(Saved entries)
********************

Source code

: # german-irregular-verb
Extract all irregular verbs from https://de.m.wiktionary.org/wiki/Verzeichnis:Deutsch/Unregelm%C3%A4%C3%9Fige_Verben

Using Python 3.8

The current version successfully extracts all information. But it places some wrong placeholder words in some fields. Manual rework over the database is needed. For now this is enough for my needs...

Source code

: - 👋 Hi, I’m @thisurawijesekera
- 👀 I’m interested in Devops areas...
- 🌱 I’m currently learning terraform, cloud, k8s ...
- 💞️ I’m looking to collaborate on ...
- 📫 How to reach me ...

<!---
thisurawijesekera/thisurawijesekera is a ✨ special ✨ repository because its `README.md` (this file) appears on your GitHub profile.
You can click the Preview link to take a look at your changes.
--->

********************

Each record above should be set down again in its exact wording.

Source code

: # german-irregular-verb
Extract all irregular verbs from https://de.m.wiktionary.org/wiki/Verzeichnis:Deutsch/Unregelm%C3%A4%C3%9Fige_Verben

Using Python 3.8

The current version successfully extracts all information. But it places some wrong placeholder words in some fields. Manual rework over the database is needed. For now this is enough for my needs...

Source code

: - 👋 Hi, I’m @thisurawijesekera
- 👀 I’m interested in Devops areas...
- 🌱 I’m currently learning terraform, cloud, k8s ...
- 💞️ I’m looking to collaborate on ...
- 📫 How to reach me ...

<!---
thisurawijesekera/thisurawijesekera is a ✨ special ✨ repository because its `README.md` (this file) appears on your GitHub profile.
You can click the Preview link to take a look at your changes.
--->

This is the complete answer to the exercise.